Send back exactly the lines from the opening line of the records below through the one with "A Kubernetes cluster".

Records contained in a dataset
== Segment start ==
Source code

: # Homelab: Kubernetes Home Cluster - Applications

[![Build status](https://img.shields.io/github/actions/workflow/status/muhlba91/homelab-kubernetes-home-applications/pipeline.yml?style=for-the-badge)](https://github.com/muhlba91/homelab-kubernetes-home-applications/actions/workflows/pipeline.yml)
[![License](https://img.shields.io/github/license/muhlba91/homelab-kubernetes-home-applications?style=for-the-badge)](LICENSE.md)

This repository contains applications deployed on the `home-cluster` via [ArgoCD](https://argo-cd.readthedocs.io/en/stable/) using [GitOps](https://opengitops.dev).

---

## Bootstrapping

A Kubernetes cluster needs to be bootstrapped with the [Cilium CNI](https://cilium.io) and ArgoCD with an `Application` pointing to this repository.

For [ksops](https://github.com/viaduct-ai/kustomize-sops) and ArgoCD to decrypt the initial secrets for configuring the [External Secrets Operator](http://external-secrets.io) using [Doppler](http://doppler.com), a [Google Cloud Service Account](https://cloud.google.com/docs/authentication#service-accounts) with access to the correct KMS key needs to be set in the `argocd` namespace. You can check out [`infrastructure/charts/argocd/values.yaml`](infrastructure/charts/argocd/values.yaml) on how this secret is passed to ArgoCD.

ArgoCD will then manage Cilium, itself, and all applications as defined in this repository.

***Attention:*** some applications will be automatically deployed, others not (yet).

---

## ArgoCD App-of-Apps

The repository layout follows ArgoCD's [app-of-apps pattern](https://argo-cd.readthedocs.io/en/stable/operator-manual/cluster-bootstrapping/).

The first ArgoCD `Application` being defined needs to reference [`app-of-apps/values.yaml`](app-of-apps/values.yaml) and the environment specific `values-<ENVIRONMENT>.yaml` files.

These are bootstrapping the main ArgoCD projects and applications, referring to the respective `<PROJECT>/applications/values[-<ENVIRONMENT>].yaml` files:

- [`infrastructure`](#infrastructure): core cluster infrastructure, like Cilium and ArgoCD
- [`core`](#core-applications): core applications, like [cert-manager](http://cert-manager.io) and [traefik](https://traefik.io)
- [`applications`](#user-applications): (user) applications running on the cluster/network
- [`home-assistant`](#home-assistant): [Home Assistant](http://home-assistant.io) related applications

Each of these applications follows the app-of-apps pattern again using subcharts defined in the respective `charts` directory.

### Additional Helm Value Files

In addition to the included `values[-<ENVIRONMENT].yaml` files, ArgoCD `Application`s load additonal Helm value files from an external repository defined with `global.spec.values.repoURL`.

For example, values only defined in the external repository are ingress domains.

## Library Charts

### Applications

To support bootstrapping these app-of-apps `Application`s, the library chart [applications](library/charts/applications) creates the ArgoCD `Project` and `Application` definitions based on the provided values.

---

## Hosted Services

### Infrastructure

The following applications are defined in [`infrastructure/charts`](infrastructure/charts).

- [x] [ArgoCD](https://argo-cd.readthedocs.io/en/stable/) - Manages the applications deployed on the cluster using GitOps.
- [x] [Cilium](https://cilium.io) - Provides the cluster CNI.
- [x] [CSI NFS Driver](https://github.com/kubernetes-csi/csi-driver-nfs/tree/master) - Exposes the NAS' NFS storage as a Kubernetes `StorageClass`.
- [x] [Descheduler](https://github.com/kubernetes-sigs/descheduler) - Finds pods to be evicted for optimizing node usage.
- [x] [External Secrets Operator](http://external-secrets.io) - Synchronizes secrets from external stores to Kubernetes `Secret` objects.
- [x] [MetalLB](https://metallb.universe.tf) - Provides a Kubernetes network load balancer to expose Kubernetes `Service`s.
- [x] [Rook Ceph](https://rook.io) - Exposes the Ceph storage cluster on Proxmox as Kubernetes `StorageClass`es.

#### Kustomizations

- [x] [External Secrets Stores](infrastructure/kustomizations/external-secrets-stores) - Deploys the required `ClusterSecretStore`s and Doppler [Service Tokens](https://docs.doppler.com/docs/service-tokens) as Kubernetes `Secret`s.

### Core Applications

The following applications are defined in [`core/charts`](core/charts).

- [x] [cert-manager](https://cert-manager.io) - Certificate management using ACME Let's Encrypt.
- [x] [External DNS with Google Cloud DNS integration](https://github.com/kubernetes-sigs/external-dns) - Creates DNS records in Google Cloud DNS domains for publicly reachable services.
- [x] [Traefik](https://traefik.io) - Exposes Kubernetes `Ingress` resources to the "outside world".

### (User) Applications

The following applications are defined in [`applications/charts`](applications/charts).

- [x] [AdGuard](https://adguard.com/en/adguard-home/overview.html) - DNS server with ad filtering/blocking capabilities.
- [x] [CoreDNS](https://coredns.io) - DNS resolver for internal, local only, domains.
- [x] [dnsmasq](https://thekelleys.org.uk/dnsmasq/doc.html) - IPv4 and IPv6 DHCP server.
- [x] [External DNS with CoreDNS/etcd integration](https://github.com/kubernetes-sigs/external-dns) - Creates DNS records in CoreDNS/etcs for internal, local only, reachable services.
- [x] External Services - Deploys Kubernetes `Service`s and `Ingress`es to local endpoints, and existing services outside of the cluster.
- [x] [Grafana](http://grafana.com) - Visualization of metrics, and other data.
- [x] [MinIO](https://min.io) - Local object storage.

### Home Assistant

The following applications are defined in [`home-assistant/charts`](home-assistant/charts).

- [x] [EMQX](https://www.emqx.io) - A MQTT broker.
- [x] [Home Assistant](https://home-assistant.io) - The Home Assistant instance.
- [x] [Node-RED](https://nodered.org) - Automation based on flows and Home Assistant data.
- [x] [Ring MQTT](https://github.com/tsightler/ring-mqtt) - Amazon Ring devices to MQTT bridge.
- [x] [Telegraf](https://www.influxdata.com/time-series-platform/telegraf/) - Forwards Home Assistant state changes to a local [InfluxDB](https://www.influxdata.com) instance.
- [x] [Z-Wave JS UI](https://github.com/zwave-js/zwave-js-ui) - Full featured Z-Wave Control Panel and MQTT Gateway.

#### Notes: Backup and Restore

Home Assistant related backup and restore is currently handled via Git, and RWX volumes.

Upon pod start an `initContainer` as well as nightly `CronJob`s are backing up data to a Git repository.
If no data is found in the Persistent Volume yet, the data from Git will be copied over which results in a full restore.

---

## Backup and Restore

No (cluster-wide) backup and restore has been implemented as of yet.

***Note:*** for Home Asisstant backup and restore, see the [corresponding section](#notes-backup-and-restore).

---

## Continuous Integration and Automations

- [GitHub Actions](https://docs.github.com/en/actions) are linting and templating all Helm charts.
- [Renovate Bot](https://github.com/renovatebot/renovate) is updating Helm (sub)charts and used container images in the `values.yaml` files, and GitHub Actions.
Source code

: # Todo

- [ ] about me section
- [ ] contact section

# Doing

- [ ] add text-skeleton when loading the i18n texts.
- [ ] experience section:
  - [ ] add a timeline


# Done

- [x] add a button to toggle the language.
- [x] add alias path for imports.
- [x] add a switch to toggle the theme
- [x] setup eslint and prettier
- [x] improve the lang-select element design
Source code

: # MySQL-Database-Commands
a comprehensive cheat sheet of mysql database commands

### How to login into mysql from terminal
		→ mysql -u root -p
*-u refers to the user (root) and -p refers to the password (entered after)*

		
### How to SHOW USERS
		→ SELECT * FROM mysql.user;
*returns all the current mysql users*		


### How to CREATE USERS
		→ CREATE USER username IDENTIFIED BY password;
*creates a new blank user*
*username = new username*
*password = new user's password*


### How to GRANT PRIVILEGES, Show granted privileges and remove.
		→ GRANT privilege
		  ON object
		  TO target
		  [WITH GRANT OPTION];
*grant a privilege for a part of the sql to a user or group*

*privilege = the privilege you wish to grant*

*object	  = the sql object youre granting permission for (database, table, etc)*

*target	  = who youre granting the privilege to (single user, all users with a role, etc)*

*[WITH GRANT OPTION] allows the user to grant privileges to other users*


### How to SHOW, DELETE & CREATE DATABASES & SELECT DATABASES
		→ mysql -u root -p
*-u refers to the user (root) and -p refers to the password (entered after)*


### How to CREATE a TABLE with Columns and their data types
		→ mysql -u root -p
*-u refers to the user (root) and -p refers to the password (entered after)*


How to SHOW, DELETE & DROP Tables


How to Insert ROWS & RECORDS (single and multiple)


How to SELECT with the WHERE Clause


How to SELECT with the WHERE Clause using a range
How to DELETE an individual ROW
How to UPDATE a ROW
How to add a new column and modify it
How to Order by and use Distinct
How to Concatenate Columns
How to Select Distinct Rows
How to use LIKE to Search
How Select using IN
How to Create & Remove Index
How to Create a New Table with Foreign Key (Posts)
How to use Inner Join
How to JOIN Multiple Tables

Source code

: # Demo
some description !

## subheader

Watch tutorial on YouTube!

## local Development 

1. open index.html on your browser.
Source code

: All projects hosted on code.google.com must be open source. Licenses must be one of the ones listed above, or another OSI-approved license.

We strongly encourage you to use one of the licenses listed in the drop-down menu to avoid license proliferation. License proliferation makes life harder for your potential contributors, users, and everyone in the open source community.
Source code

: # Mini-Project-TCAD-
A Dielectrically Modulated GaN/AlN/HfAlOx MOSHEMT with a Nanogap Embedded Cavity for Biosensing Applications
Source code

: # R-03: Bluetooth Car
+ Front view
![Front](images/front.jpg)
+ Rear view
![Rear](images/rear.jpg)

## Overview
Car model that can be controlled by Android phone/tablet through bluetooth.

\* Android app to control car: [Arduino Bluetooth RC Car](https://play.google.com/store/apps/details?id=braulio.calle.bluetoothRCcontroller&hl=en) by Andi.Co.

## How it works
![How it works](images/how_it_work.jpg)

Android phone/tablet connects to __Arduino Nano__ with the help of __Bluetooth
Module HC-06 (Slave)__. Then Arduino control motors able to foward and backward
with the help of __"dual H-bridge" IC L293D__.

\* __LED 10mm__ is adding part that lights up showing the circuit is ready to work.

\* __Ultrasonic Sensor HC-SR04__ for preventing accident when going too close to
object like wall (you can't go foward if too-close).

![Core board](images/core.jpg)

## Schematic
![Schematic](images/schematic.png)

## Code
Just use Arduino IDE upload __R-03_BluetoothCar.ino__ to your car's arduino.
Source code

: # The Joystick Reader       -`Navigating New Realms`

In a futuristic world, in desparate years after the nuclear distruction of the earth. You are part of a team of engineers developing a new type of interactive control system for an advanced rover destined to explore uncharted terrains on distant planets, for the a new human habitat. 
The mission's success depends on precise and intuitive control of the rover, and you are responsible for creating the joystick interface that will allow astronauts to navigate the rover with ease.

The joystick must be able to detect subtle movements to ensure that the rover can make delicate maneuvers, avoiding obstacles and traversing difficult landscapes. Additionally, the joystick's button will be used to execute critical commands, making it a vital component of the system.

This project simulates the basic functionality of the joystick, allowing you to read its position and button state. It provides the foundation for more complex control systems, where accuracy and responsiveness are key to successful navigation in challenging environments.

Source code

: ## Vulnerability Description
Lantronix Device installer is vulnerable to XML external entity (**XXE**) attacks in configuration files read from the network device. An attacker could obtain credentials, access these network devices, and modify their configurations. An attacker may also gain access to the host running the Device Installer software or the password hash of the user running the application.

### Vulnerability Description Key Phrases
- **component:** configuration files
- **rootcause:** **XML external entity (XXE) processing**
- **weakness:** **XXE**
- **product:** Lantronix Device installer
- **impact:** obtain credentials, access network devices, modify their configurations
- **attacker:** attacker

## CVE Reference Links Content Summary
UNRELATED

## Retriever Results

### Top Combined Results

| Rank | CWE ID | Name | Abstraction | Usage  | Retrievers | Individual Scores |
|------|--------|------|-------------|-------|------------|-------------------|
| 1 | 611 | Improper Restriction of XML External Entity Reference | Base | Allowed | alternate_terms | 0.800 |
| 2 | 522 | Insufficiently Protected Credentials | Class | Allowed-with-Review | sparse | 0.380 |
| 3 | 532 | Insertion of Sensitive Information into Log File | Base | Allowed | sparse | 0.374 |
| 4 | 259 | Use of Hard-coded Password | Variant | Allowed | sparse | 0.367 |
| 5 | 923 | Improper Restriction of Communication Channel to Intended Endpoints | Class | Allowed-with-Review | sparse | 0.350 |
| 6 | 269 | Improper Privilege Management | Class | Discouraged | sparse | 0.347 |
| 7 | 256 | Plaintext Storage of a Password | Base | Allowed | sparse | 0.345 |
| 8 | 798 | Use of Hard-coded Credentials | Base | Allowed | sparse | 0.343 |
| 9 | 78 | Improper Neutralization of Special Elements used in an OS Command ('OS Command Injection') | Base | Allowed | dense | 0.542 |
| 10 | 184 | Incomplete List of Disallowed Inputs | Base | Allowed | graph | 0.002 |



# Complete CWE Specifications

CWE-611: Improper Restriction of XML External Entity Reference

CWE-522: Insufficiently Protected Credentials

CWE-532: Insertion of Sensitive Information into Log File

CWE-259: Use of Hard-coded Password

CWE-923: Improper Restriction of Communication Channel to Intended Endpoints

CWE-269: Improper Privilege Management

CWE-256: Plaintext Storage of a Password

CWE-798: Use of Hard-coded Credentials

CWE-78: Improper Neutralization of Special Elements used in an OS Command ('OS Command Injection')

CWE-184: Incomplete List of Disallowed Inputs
== Segment end ==
> [Written response]
Source code

: # Homelab: Kubernetes Home Cluster - Applications

[![Build status](https://img.shields.io/github/actions/workflow/status/muhlba91/homelab-kubernetes-home-applications/pipeline.yml?style=for-the-badge)](https://github.com/muhlba91/homelab-kubernetes-home-applications/actions/workflows/pipeline.yml)
[![License](https://img.shields.io/github/license/muhlba91/homelab-kubernetes-home-applications?style=for-the-badge)](LICENSE.md)

This repository contains applications deployed on the `home-cluster` via [ArgoCD](https://argo-cd.readthedocs.io/en/stable/) using [GitOps](https://opengitops.dev).

---

## Bootstrapping

A Kubernetes cluster needs to be bootstrapped with the [Cilium CNI](https://cilium.io) and ArgoCD with an `Application` pointing to this repository.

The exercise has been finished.